§ **Goal of the exercise**
Set down every entry word for word. Omit the pictures.
[Supplied data — start]
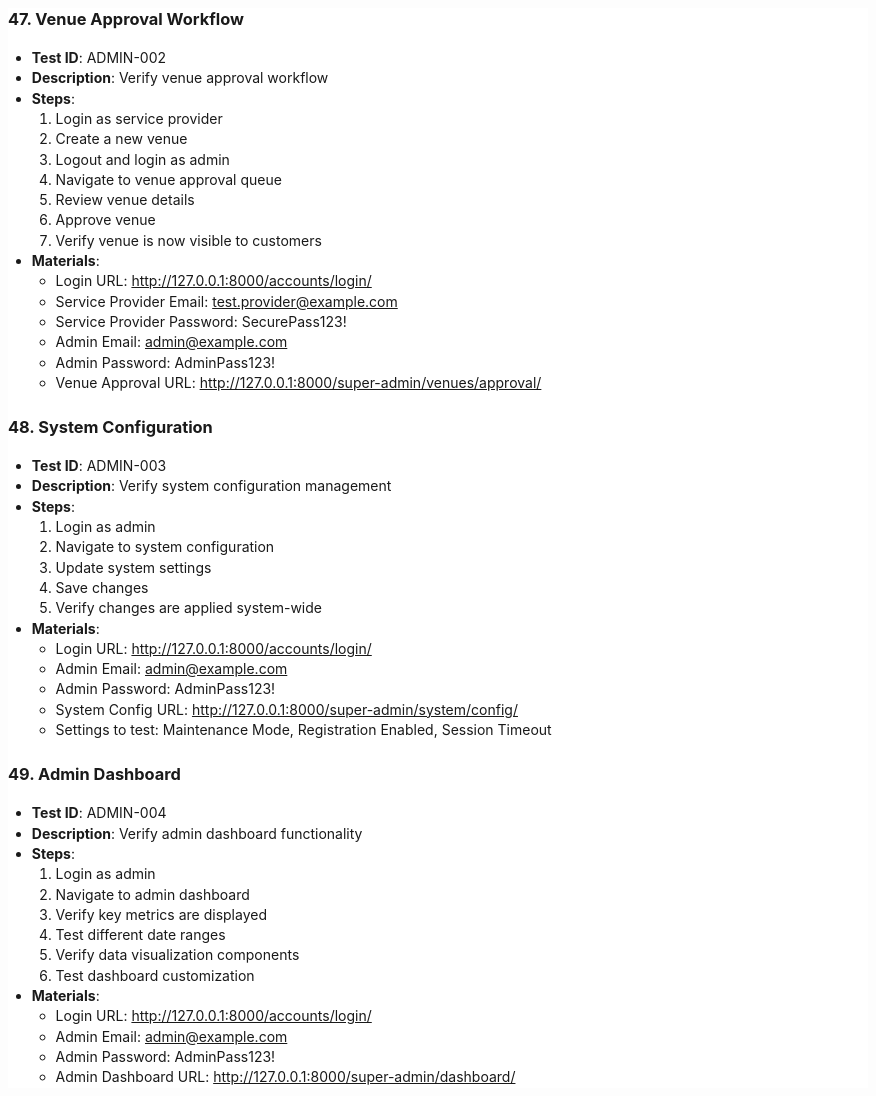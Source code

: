### 47. Venue Approval Workflow
- **Test ID**: ADMIN-002
- **Description**: Verify venue approval workflow
- **Steps**:
  1. Login as service provider
  2. Create a new venue
  3. Logout and login as admin
  4. Navigate to venue approval queue
  5. Review venue details
  6. Approve venue
  7. Verify venue is now visible to customers
- **Materials**:
  - Login URL: http://127.0.0.1:8000/accounts/login/
  - Service Provider Email: test.provider@example.com
  - Service Provider Password: SecurePass123!
  - Admin Email: admin@example.com
  - Admin Password: AdminPass123!
  - Venue Approval URL: http://127.0.0.1:8000/super-admin/venues/approval/

### 48. System Configuration
- **Test ID**: ADMIN-003
- **Description**: Verify system configuration management
- **Steps**:
  1. Login as admin
  2. Navigate to system configuration
  3. Update system settings
  4. Save changes
  5. Verify changes are applied system-wide
- **Materials**:
  - Login URL: http://127.0.0.1:8000/accounts/login/
  - Admin Email: admin@example.com
  - Admin Password: AdminPass123!
  - System Config URL: http://127.0.0.1:8000/super-admin/system/config/
  - Settings to test: Maintenance Mode, Registration Enabled, Session Timeout

### 49. Admin Dashboard
- **Test ID**: ADMIN-004
- **Description**: Verify admin dashboard functionality
- **Steps**:
  1. Login as admin
  2. Navigate to admin dashboard
  3. Verify key metrics are displayed
  4. Test different date ranges
  5. Verify data visualization components
  6. Test dashboard customization
- **Materials**:
  - Login URL: http://127.0.0.1:8000/accounts/login/
  - Admin Email: admin@example.com
  - Admin Password: AdminPass123!
  - Admin Dashboard URL: http://127.0.0.1:8000/super-admin/dashboard/
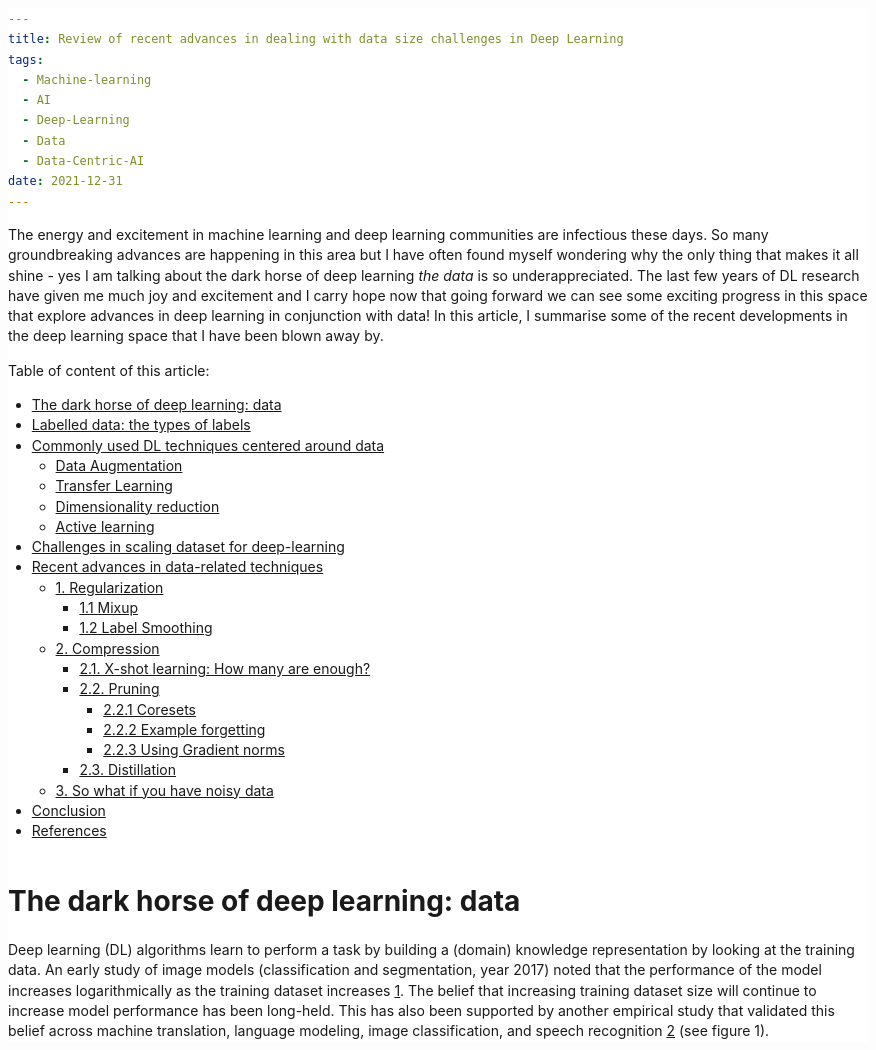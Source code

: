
 ```yaml
---
title: Review of recent advances in dealing with data size challenges in Deep Learning
tags:
  - Machine-learning
  - AI
  - Deep-Learning
  - Data
  - Data-Centric-AI
date: 2021-12-31
---
```


The energy and excitement in machine learning and deep learning communities are infectious these days. So many groundbreaking advances are happening in this area but I have often found myself wondering why the only thing that makes it all shine - yes I am talking about the dark horse of deep learning _the_ _data_ is so underappreciated. The last few years of DL research have given me much joy and excitement and I carry hope now that going forward we can see some exciting progress in this space that explore advances in deep learning in conjunction with data! In this article, I summarise some of the recent developments in the deep learning space that I have been blown away by. 

Table of content of this article:
- [The dark horse of deep learning: data](#the-dark-horse-of-deep-learning--data)
- [Labelled data: the types of labels](#labelled-data--the-types-of-labels)
- [Commonly used DL techniques centered around data](#commonly-used-dl-techniques-centered-around-data)
  * [Data Augmentation](#data-augmentation)
  * [Transfer Learning](#transfer-learning)
  * [Dimensionality reduction](#dimensionality-reduction)
  * [Active learning](#active-learning)
- [Challenges in scaling dataset for deep-learning](#challenges-in-scaling-dataset-for-deep-learning)
- [Recent advances in data-related techniques](#recent-advances-in-data-related-techniques)
  * [1. Regularization](#1-regularization)
    + [1.1 Mixup](#11-mixup)
    + [1.2 Label Smoothing](#12-label-smoothing)
  * [2. Compression](#2-compression)
    + [2.1. X-shot learning: How many are enough?](#21-x-shot-learning--how-many-are-enough-)
    + [2.2. Pruning](#22-pruning)
      - [2.2.1 Coresets](#221-coresets)
      - [2.2.2 Example forgetting](#222-example-forgetting)
      - [2.2.3 Using Gradient norms](#223-using-gradient-norms)
    + [2.3. Distillation](#23-distillation)
  * [3. So what if you have noisy data](#3-so-what-if-you-have-noisy-data)
- [Conclusion](#conclusion)
- [References](#references)


# The dark horse of deep learning: data

Deep learning (DL) algorithms learn to perform a task by building a (domain) knowledge representation by looking at the training data. An early study of image models (classification and segmentation, year 2017) noted that the performance of the model increases logarithmically as the training dataset increases [1]. The belief that increasing training dataset size will continue to increase model performance has been long-held. This has also been supported by another empirical study that validated this belief across machine translation, language modeling, image classification, and speech recognition [2] (see figure 1). 


[1]: https://arxiv.org/abs/1707.02968
[2]: https://arxiv.org/abs/1712.00409
[3]: https://www.wired.com/story/no-data-is-not-the-new-oil/
[4]: https://pages.run.ai/hubfs/PDFs/2021-State-of-AI-Infrastructure-Survey.pdf
[5]: https://arxiv.org/abs/1808.01974
[6]: http://citeseerx.ist.psu.edu/viewdoc/download?doi=10.1.1.146.1515&rep=rep1&type=pdf
[7]: https://arxiv.org/abs/1710.09412
[8]: https://arxiv.org/abs/1812.01187
[9]: https://arxiv.org/abs/2009.08449
[10]: https://arxiv.org/abs/1512.00567
[11]: https://arxiv.org/abs/1904.05046
[12]: https://ieeexplore.ieee.org/document/1597116
[13]: https://arxiv.org/abs/1606.04080
[14]: https://arxiv.org/abs/1812.05159
[15]: https://arxiv.org/abs/1906.11829
[16]: https://arxiv.org/abs/2102.08259
[17]: https://arxiv.org/abs/1811.10959
[18]: https://arxiv.org/abs/2011.00050
[19]: https://arxiv.org/abs/2006.05929
[20]: https://arxiv.org/abs/2107.13034
[21]: https://arxiv.org/abs/2107.07075
[22]: https://arxiv.org/abs/2111.06377
[23]: https://arxiv.org/abs/1802.03426
[24]: https://www.jmlr.org/papers/volume9/vandermaaten08a/vandermaaten08a.pdf 
[25]: https://arxiv.org/abs/2107.02331
[Gestalt theory]: http://www.gestalttheory.net/cms/uploads/pdf/archive/1934_1960/Principles_Gestalt_Psychology_koffka.pdf
[Neural Tangents]: https://github.com/google/neural-tangents
[JAX]: https://github.com/google/jax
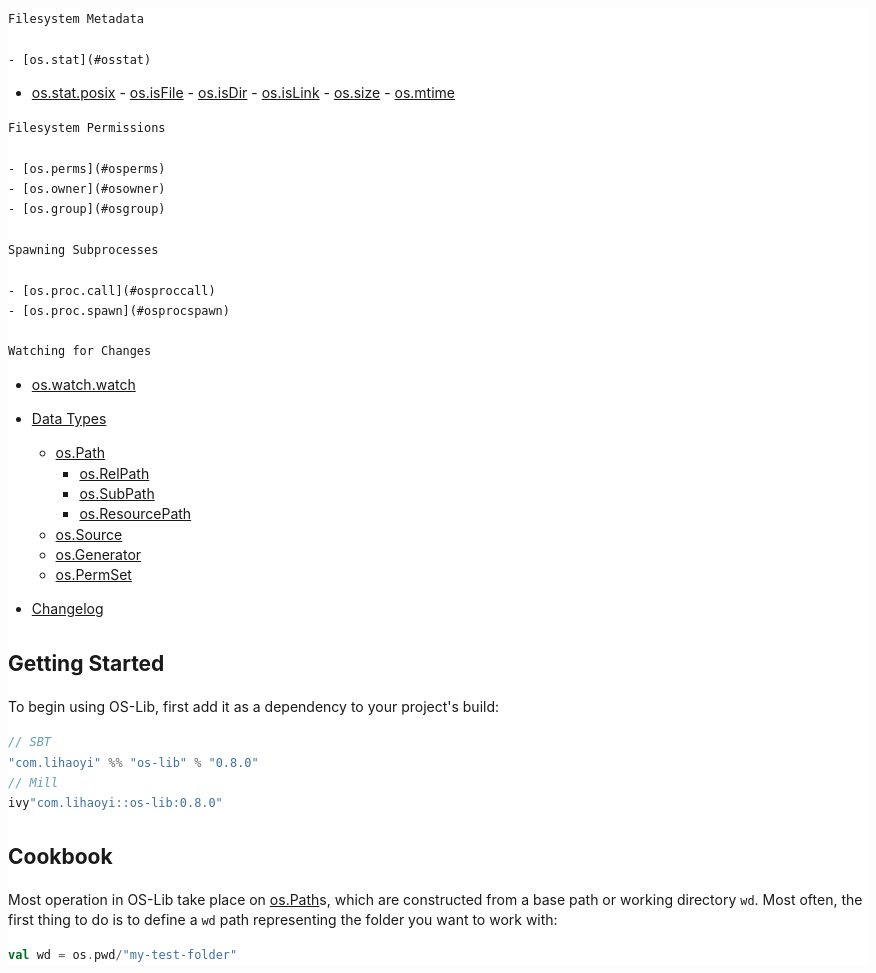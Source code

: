     Filesystem Metadata

    - [os.stat](#osstat)
  -   [os.stat.posix](#osstatposix)
    - [os.isFile](#osisfile)
    - [os.isDir](#osisdir)
    - [os.isLink](#osislink)
    - [os.size](#ossize)
    - [os.mtime](#osmtime)

    Filesystem Permissions

    - [os.perms](#osperms)
    - [os.owner](#osowner)
    - [os.group](#osgroup)

    Spawning Subprocesses

    - [os.proc.call](#osproccall)
    - [os.proc.spawn](#osprocspawn)

    Watching for Changes

  -   [os.watch.watch](#oswatchwatch)

- [Data Types](#data-types)
    - [os.Path](#ospath)
        - [os.RelPath](#osrelpath)
        - [os.SubPath](#ossubpath)
        - [os.ResourcePath](#osresourcepath)
    - [os.Source](#ossource)
    - [os.Generator](#osgenerator)
    - [os.PermSet](#ospermset)

- [Changelog](#changelog)

## Getting Started

To begin using OS-Lib, first add it as a dependency to your project's build:

```scala
// SBT
"com.lihaoyi" %% "os-lib" % "0.8.0"
// Mill
ivy"com.lihaoyi::os-lib:0.8.0"
```

## Cookbook

Most operation in OS-Lib take place on [os.Path](#ospath)s, which are
constructed from a base path or working directory `wd`. Most often, the first
thing to do is to define a `wd` path representing the folder you want to work
with:

```scala
val wd = os.pwd/"my-test-folder"
```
[Supplied data — finish]
§ **Your response**
Source code

:### 47. Venue Approval Workflow
- **Test ID**: ADMIN-002
- **Description**: Verify venue approval workflow
- **Steps**:
  1. Login as service provider
  2. Create a new venue
  3. Logout and login as admin
  4. Navigate to venue approval queue
  5. Review venue details
  6. Approve venue
  7. Verify venue is now visible to customers
- **Materials**:
  - Login URL: http://127.0.0.1:8000/accounts/login/
  - Service Provider Email: test.provider@example.com
  - Service Provider Password: SecurePass123!
  - Admin Email: admin@example.com
  - Admin Password: AdminPass123!
  - Venue Approval URL: http://127.0.0.1:8000/super-admin/venues/approval/

### 48. System Configuration
- **Test ID**: ADMIN-003
- **Description**: Verify system configuration management
- **Steps**:
  1. Login as admin
  2. Navigate to system configuration
  3. Update system settings
  4. Save changes
  5. Verify changes are applied system-wide
- **Materials**:
  - Login URL: http://127.0.0.1:8000/accounts/login/
  - Admin Email: admin@example.com
  - Admin Password: AdminPass123!
  - System Config URL: http://127.0.0.1:8000/super-admin/system/config/
  - Settings to test: Maintenance Mode, Registration Enabled, Session Timeout

### 49. Admin Dashboard
- **Test ID**: ADMIN-004
- **Description**: Verify admin dashboard functionality
- **Steps**:
  1. Login as admin
  2. Navigate to admin dashboard
  3. Verify key metrics are displayed
  4. Test different date ranges
  5. Verify data visualization components
  6. Test dashboard customization
- **Materials**:
  - Login URL: http://127.0.0.1:8000/accounts/login/
  - Admin Email: admin@example.com
  - Admin Password: AdminPass123!
  - Admin Dashboard URL: http://127.0.0.1:8000/super-admin/dashboard/
Source code

:
 ```yaml
---
title: Review of recent advances in dealing with data size challenges in Deep Learning
tags:
  - Machine-learning
  - AI
  - Deep-Learning
  - Data
  - Data-Centric-AI
date: 2021-12-31
---
```


The energy and excitement in machine learning and deep learning communities are infectious these days. So many groundbreaking advances are happening in this area but I have often found myself wondering why the only thing that makes it all shine - yes I am talking about the dark horse of deep learning _the_ _data_ is so underappreciated. The last few years of DL research have given me much joy and excitement and I carry hope now that going forward we can see some exciting progress in this space that explore advances in deep learning in conjunction with data! In this article, I summarise some of the recent developments in the deep learning space that I have been blown away by. 

Table of content of this article:
- [The dark horse of deep learning: data](#the-dark-horse-of-deep-learning--data)
- [Labelled data: the types of labels](#labelled-data--the-types-of-labels)
- [Commonly used DL techniques centered around data](#commonly-used-dl-techniques-centered-around-data)
  * [Data Augmentation](#data-augmentation)
  * [Transfer Learning](#transfer-learning)
  * [Dimensionality reduction](#dimensionality-reduction)
  * [Active learning](#active-learning)
- [Challenges in scaling dataset for deep-learning](#challenges-in-scaling-dataset-for-deep-learning)
- [Recent advances in data-related techniques](#recent-advances-in-data-related-techniques)
  * [1. Regularization](#1-regularization)
    + [1.1 Mixup](#11-mixup)
    + [1.2 Label Smoothing](#12-label-smoothing)
  * [2. Compression](#2-compression)
    + [2.1. X-shot learning: How many are enough?](#21-x-shot-learning--how-many-are-enough-)
    + [2.2. Pruning](#22-pruning)
      - [2.2.1 Coresets](#221-coresets)
      - [2.2.2 Example forgetting](#222-example-forgetting)
      - [2.2.3 Using Gradient norms](#223-using-gradient-norms)
    + [2.3. Distillation](#23-distillation)
  * [3. So what if you have noisy data](#3-so-what-if-you-have-noisy-data)
- [Conclusion](#conclusion)
- [References](#references)


# The dark horse of deep learning: data

Deep learning (DL) algorithms learn to perform a task by building a (domain) knowledge representation by looking at the training data. An early study of image models (classification and segmentation, year 2017) noted that the performance of the model increases logarithmically as the training dataset increases [1]. The belief that increasing training dataset size will continue to increase model performance has been long-held. This has also been supported by another empirical study that validated this belief across machine translation, language modeling, image classification, and speech recognition [2] (see figure 1). 


[1]: https://arxiv.org/abs/1707.02968
[2]: https://arxiv.org/abs/1712.00409
[3]: https://www.wired.com/story/no-data-is-not-the-new-oil/
[4]: https://pages.run.ai/hubfs/PDFs/2021-State-of-AI-Infrastructure-Survey.pdf
[5]: https://arxiv.org/abs/1808.01974
[6]: http://citeseerx.ist.psu.edu/viewdoc/download?doi=10.1.1.146.1515&rep=rep1&type=pdf
[7]: https://arxiv.org/abs/1710.09412
[8]: https://arxiv.org/abs/1812.01187
[9]: https://arxiv.org/abs/2009.08449
[10]: https://arxiv.org/abs/1512.00567
[11]: https://arxiv.org/abs/1904.05046
[12]: https://ieeexplore.ieee.org/document/1597116
[13]: https://arxiv.org/abs/1606.04080
[14]: https://arxiv.org/abs/1812.05159
[15]: https://arxiv.org/abs/1906.11829
[16]: https://arxiv.org/abs/2102.08259
[17]: https://arxiv.org/abs/1811.10959
[18]: https://arxiv.org/abs/2011.00050
[19]: https://arxiv.org/abs/2006.05929
[20]: https://arxiv.org/abs/2107.13034
[21]: https://arxiv.org/abs/2107.07075
[22]: https://arxiv.org/abs/2111.06377
[23]: https://arxiv.org/abs/1802.03426
[24]: https://www.jmlr.org/papers/volume9/vandermaaten08a/vandermaaten08a.pdf 
[25]: https://arxiv.org/abs/2107.02331
[Gestalt theory]: http://www.gestalttheory.net/cms/uploads/pdf/archive/1934_1960/Principles_Gestalt_Psychology_koffka.pdf
[Neural Tangents]: https://github.com/google/neural-tangents
[JAX]: https://github.com/google/jax
Source code

:     Filesystem Metadata

    - [os.stat](#osstat)
  -   [os.stat.posix](#osstatposix)
    - [os.isFile](#osisfile)
    - [os.isDir](#osisdir)
    - [os.isLink](#osislink)
    - [os.size](#ossize)
    - [os.mtime](#osmtime)

    Filesystem Permissions

    - [os.perms](#osperms)
    - [os.owner](#osowner)
    - [os.group](#osgroup)

    Spawning Subprocesses

    - [os.proc.call](#osproccall)
    - [os.proc.spawn](#osprocspawn)

    Watching for Changes

  -   [os.watch.watch](#oswatchwatch)

- [Data Types](#data-types)
    - [os.Path](#ospath)
        - [os.RelPath](#osrelpath)
        - [os.SubPath](#ossubpath)
        - [os.ResourcePath](#osresourcepath)
    - [os.Source](#ossource)
    - [os.Generator](#osgenerator)
    - [os.PermSet](#ospermset)

- [Changelog](#changelog)

## Getting Started

To begin using OS-Lib, first add it as a dependency to your project's build:

```scala
// SBT
"com.lihaoyi" %% "os-lib" % "0.8.0"
// Mill
ivy"com.lihaoyi::os-lib:0.8.0"
```

## Cookbook

Most operation in OS-Lib take place on [os.Path](#ospath)s, which are
constructed from a base path or working directory `wd`. Most often, the first
thing to do is to define a `wd` path representing the folder you want to work
with:

```scala
val wd = os.pwd/"my-test-folder"
```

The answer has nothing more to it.